> _What to work on_:
Each line with the string "ActivitypubApi" is to be copied from the records below.

> _Records for the task_:

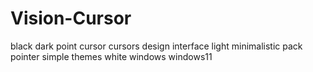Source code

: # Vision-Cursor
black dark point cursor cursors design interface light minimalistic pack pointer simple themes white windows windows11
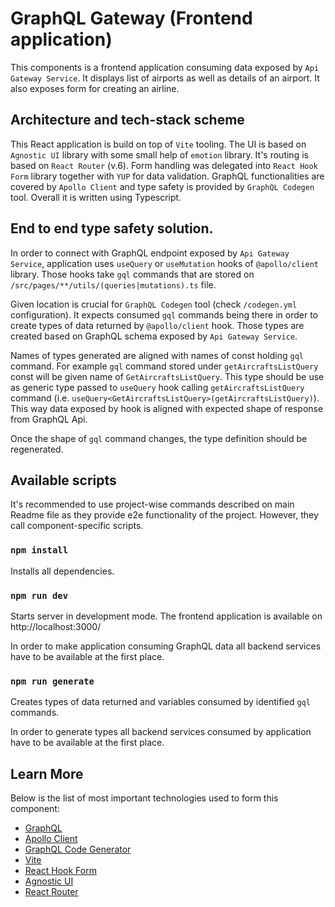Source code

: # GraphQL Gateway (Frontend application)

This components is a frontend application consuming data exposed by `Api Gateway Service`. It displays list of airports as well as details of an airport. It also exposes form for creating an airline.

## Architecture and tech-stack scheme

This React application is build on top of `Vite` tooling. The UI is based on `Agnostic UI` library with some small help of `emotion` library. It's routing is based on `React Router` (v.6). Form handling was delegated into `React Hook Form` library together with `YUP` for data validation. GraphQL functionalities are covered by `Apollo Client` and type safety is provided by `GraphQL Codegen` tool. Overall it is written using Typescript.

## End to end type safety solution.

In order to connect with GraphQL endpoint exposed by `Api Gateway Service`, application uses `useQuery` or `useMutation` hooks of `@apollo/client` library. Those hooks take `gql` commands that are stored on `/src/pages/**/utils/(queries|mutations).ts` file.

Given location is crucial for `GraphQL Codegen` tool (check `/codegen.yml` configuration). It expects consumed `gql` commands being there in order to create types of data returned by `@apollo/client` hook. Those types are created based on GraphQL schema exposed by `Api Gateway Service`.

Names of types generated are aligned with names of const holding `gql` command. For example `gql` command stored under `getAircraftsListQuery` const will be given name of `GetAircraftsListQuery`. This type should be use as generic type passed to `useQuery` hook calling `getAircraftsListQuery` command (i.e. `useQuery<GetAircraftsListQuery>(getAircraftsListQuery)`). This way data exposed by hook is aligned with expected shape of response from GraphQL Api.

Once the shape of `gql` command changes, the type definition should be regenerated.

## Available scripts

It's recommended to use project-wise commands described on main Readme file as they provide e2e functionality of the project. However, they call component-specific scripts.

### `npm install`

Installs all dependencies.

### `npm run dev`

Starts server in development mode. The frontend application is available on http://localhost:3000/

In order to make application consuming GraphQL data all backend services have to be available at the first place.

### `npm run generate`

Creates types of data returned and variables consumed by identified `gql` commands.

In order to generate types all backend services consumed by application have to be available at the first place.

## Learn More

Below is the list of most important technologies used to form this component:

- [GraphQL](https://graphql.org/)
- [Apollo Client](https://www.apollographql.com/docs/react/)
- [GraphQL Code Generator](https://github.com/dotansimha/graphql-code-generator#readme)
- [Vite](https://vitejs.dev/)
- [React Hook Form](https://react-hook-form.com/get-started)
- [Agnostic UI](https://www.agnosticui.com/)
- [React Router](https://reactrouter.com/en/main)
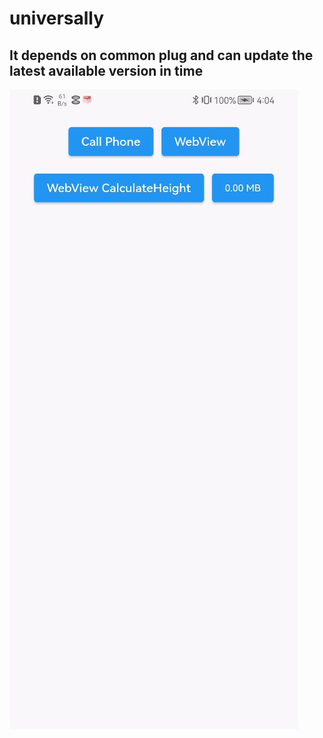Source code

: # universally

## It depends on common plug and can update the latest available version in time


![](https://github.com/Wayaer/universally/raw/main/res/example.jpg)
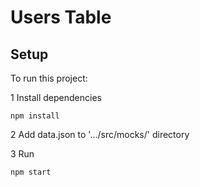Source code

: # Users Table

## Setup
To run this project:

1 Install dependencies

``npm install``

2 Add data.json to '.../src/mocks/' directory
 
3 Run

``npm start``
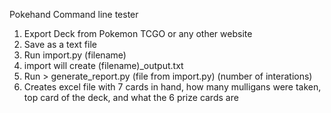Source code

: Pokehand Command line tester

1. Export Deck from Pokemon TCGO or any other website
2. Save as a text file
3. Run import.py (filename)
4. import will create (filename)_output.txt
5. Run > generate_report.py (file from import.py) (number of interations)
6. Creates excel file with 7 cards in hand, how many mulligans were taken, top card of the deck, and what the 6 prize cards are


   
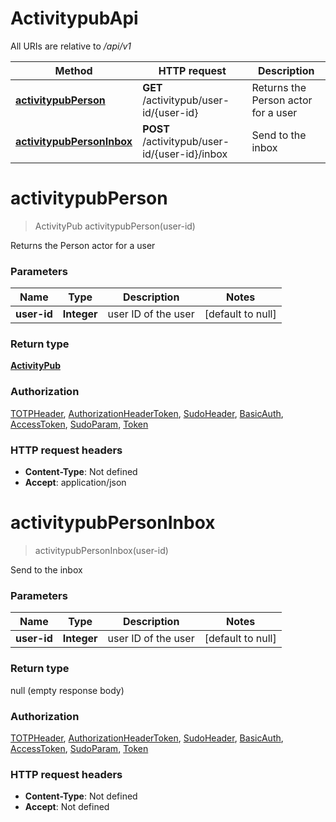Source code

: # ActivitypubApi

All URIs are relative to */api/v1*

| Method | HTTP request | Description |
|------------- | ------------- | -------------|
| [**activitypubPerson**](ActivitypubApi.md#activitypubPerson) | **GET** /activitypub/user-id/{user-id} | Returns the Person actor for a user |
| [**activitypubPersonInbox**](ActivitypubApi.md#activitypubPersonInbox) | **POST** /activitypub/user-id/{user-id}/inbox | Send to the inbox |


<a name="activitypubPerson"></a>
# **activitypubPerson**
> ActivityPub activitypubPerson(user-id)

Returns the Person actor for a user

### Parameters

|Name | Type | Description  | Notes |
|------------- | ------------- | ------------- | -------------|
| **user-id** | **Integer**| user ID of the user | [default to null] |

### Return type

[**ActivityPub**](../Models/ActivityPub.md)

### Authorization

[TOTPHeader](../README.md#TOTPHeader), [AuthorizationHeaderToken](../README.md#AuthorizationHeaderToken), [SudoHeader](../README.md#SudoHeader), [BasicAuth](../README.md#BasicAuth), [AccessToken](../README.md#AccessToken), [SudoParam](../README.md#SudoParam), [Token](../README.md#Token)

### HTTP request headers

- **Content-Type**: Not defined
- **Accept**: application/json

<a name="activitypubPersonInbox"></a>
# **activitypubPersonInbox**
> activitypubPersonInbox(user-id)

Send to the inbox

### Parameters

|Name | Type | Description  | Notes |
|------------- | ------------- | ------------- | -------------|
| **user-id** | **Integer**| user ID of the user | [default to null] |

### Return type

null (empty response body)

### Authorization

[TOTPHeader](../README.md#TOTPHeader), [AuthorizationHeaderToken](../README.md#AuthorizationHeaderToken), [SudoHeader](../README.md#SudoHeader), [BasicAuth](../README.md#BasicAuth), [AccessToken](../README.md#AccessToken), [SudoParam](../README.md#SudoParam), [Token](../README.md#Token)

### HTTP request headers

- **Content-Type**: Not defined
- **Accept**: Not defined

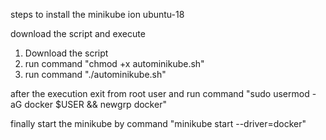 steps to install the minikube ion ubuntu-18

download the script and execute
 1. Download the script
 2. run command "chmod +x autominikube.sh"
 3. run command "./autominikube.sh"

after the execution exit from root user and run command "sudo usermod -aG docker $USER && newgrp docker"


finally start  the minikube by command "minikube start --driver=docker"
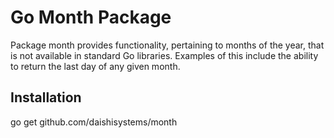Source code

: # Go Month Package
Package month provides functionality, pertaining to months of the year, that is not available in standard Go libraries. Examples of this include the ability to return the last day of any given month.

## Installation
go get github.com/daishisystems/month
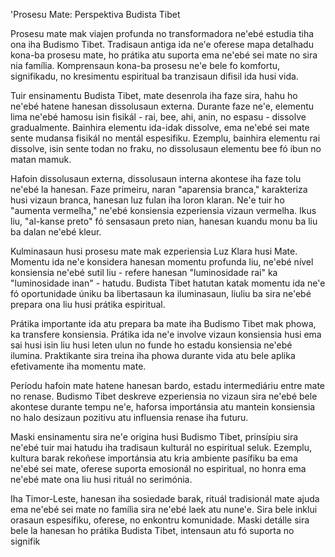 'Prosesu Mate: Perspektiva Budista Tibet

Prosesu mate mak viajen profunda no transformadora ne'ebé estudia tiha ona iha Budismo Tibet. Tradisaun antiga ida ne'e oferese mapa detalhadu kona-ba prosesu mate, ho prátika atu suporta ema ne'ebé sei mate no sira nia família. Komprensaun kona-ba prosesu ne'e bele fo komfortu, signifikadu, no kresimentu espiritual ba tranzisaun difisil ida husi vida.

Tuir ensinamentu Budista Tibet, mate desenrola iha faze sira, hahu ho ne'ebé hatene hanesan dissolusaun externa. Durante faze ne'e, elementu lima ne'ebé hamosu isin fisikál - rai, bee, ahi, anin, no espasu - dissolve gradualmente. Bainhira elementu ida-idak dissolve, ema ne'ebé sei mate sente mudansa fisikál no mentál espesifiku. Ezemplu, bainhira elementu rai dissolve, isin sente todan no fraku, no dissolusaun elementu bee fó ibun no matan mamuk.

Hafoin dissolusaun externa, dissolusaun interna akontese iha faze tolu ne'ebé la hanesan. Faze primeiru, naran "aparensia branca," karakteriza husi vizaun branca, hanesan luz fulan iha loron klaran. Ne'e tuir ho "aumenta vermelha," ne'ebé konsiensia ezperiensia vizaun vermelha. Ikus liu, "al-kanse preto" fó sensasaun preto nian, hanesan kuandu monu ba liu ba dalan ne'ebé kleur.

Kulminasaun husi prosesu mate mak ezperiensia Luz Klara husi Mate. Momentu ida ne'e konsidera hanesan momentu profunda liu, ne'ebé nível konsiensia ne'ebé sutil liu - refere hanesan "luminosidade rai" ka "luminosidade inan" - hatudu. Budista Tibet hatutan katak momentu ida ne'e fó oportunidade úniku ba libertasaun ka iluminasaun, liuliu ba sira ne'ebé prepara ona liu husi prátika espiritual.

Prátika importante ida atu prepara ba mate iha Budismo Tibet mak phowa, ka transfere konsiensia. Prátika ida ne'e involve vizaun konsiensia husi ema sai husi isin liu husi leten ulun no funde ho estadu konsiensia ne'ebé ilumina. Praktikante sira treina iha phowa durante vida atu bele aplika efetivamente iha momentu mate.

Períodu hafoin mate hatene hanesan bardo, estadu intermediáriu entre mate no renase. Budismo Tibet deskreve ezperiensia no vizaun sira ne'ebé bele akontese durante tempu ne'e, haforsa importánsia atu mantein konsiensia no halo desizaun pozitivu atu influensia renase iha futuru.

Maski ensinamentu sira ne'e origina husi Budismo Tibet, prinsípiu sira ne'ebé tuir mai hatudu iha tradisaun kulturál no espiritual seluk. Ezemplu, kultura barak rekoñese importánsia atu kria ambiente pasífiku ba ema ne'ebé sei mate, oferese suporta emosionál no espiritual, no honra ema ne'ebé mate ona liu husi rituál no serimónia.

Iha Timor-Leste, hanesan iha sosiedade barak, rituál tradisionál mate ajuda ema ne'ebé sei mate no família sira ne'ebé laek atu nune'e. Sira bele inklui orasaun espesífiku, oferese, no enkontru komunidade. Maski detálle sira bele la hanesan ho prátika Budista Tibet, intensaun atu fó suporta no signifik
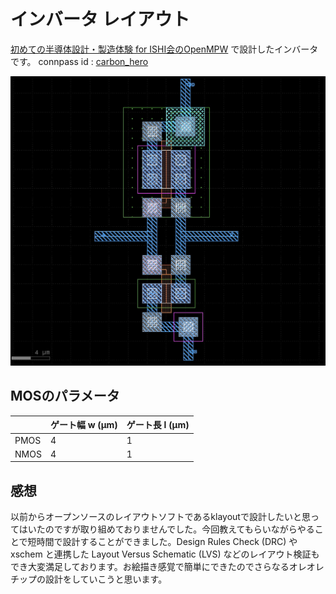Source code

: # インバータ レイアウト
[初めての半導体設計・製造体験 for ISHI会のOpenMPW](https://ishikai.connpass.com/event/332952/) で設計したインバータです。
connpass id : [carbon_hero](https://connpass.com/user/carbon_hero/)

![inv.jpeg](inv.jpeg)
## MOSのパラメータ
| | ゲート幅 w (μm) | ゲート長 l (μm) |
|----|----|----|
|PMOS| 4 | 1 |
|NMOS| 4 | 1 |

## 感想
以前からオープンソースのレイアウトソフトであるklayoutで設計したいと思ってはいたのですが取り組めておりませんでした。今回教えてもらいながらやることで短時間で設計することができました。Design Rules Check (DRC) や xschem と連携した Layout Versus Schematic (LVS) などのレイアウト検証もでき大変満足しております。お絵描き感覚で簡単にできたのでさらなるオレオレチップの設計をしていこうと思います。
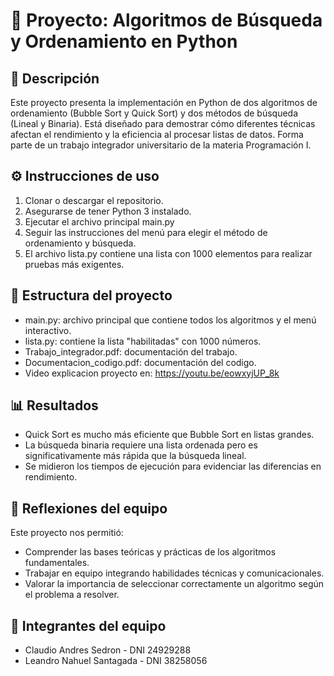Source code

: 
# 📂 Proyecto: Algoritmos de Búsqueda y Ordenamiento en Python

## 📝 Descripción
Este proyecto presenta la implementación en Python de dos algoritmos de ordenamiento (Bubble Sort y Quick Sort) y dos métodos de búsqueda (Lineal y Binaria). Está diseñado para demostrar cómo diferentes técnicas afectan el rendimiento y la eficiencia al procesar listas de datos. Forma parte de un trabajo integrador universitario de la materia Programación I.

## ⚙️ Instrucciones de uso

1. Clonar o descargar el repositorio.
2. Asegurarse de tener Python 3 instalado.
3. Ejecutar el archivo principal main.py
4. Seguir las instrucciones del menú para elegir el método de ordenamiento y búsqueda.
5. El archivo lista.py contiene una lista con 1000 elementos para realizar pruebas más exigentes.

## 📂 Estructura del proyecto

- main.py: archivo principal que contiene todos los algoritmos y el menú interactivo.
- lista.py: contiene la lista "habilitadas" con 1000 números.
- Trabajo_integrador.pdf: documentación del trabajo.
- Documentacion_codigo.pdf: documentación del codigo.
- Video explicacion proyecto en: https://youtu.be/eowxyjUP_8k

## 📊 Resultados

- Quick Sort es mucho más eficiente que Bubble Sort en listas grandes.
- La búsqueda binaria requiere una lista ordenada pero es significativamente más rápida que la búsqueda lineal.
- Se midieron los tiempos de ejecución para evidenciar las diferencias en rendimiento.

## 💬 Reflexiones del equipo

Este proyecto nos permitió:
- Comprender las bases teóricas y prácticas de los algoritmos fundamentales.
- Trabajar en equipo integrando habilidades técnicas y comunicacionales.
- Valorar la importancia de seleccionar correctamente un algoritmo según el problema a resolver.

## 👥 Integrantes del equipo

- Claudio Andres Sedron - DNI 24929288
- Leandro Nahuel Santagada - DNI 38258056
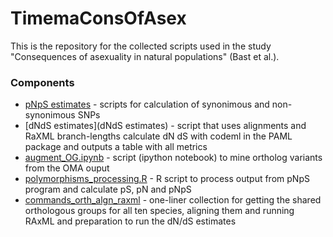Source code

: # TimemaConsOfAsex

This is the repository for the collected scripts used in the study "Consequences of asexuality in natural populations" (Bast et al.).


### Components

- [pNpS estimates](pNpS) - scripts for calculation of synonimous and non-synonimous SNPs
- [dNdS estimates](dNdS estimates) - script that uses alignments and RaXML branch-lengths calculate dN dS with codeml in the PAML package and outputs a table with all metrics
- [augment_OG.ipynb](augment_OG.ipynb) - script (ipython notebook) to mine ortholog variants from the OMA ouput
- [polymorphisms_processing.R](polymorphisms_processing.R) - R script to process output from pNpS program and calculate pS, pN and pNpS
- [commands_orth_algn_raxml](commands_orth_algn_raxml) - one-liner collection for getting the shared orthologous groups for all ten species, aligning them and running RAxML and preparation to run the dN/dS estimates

> _Task output_:
: # ActivitypubApi
| [**activitypubPerson**](ActivitypubApi.md#activitypubPerson) | **GET** /activitypub/user-id/{user-id} | Returns the Person actor for a user |
| [**activitypubPersonInbox**](ActivitypubApi.md#activitypubPersonInbox) | **POST** /activitypub/user-id/{user-id}/inbox | Send to the inbox |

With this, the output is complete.